RECORDS PROVIDED:

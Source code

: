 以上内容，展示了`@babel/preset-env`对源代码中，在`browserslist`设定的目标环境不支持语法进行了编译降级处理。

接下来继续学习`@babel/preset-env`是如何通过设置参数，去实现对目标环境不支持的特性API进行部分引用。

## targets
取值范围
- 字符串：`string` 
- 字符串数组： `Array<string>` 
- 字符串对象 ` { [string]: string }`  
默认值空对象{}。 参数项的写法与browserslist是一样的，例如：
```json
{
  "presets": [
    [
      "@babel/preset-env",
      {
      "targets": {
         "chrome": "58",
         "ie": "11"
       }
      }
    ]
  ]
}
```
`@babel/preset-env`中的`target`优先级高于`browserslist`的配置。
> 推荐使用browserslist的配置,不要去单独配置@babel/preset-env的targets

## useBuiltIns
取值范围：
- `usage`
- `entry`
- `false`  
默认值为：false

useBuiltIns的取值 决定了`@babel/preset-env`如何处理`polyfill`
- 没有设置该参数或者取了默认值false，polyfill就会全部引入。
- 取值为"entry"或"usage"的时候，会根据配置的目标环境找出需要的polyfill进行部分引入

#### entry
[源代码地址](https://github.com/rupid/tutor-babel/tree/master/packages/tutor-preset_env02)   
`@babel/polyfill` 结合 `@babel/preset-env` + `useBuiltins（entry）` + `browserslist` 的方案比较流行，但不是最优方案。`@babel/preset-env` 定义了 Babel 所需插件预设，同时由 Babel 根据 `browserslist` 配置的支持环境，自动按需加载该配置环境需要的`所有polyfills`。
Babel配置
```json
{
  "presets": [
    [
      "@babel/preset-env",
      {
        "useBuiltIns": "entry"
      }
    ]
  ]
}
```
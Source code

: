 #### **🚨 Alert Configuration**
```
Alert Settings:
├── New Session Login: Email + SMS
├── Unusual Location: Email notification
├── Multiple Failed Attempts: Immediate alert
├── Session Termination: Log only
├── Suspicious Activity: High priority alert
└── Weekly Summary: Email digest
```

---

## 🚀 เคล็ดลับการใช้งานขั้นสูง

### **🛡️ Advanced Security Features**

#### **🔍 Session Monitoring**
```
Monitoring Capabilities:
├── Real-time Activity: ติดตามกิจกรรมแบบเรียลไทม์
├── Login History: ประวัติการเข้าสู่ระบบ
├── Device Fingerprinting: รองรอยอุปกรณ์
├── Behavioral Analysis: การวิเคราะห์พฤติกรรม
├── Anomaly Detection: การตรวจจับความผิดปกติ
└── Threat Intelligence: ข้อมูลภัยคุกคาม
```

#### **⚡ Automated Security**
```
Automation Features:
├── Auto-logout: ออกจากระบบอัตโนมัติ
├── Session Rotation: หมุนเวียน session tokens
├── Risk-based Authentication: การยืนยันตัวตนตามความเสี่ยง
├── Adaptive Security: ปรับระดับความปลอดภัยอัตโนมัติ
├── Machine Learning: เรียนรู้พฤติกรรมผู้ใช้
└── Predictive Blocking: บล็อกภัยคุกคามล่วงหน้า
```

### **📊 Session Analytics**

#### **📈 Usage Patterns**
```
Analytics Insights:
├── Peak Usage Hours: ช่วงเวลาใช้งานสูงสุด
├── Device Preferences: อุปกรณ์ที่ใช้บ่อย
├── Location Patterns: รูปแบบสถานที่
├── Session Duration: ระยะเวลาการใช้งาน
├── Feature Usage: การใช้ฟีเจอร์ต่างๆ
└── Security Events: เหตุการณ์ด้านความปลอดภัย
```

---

--

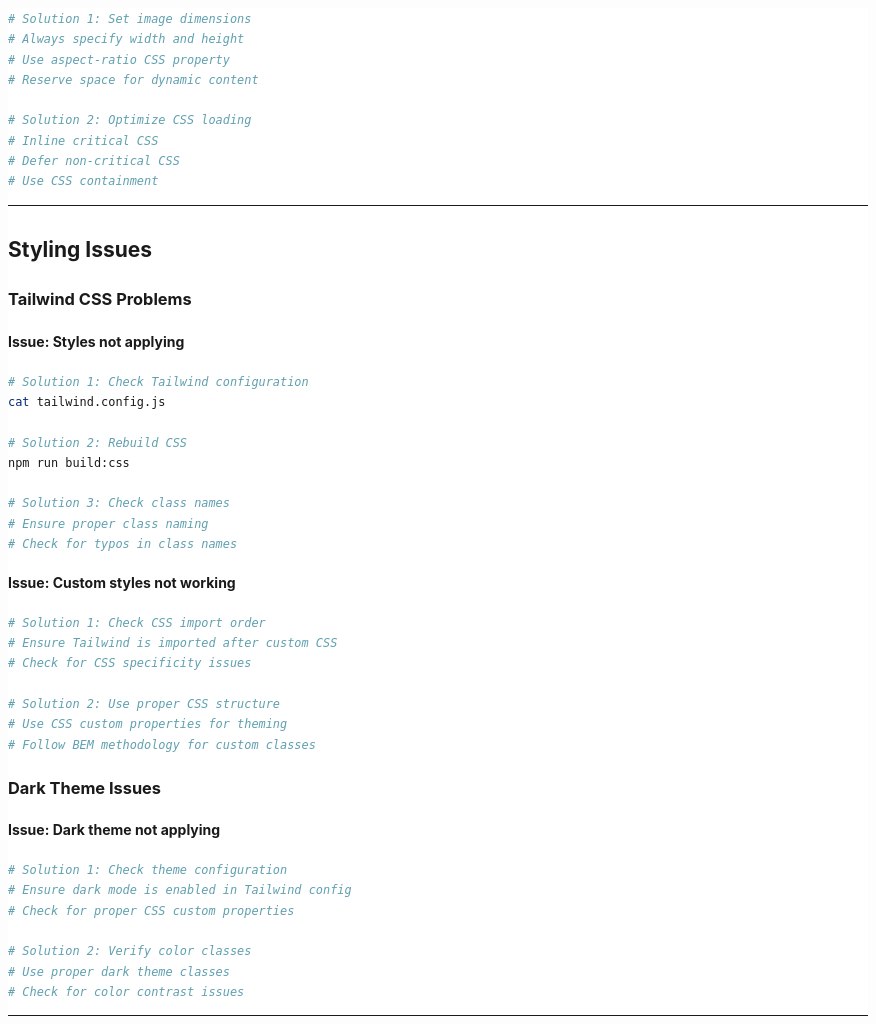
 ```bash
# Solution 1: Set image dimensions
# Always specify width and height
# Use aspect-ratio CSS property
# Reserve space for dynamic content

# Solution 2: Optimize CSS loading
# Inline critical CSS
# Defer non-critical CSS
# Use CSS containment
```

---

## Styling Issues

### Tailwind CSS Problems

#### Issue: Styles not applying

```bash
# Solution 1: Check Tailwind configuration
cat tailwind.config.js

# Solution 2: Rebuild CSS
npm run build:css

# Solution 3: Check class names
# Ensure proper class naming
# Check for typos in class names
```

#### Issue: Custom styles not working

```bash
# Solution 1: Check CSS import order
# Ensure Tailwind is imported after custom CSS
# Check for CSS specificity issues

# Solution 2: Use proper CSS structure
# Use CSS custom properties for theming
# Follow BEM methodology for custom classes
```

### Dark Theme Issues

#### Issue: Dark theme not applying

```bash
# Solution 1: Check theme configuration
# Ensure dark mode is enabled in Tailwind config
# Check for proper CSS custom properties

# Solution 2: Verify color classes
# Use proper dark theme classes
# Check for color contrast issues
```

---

* * *

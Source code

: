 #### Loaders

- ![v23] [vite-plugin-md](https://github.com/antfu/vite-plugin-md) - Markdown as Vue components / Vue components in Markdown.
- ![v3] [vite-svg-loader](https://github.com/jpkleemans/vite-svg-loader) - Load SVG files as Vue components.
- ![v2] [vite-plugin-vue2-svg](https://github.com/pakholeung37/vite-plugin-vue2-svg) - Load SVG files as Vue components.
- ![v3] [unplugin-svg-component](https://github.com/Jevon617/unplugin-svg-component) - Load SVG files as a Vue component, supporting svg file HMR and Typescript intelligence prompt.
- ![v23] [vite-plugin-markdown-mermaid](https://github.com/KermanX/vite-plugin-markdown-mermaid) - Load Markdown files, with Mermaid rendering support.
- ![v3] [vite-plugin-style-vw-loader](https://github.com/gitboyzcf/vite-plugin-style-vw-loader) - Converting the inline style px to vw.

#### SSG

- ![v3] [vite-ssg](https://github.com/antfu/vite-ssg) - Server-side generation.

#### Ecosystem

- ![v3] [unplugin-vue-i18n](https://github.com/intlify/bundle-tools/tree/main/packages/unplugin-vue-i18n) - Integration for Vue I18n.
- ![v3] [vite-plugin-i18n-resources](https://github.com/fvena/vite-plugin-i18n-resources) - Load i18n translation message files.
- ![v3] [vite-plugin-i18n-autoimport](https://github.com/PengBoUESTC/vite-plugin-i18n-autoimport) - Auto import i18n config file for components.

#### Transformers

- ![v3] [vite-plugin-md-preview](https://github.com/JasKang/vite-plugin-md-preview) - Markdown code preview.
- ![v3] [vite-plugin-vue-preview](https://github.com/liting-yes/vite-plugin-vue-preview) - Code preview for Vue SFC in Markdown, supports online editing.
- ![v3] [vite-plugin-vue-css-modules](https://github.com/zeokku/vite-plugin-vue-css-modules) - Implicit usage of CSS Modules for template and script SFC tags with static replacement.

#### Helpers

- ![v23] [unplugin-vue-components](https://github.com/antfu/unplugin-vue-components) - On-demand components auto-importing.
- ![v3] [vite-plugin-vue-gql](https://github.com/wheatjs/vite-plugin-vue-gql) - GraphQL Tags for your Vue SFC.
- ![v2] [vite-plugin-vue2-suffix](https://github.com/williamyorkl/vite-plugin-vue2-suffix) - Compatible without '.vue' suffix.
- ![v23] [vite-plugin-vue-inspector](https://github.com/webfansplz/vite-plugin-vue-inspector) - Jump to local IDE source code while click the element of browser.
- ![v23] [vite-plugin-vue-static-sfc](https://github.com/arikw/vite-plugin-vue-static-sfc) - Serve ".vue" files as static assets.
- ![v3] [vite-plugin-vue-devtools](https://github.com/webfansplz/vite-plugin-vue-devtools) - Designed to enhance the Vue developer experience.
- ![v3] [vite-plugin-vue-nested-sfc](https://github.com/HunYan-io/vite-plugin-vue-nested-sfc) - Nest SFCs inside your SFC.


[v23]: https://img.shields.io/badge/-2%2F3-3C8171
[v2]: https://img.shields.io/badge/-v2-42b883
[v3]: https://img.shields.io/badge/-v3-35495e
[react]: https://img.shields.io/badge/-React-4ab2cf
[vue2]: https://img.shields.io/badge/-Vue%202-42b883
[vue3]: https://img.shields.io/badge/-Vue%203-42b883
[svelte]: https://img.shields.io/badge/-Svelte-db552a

EXERCISE GOAL: Using the entries above, give again exactly the lines from the line holding "with static replacement." through the line holding "#### Helpers". Include both end lines and nothing else.

ANSWER BOX:
- ![v3] [vite-plugin-vue-css-modules](https://github.com/zeokku/vite-plugin-vue-css-modules) - Implicit usage of CSS Modules for template and script SFC tags with static replacement.

#### Helpers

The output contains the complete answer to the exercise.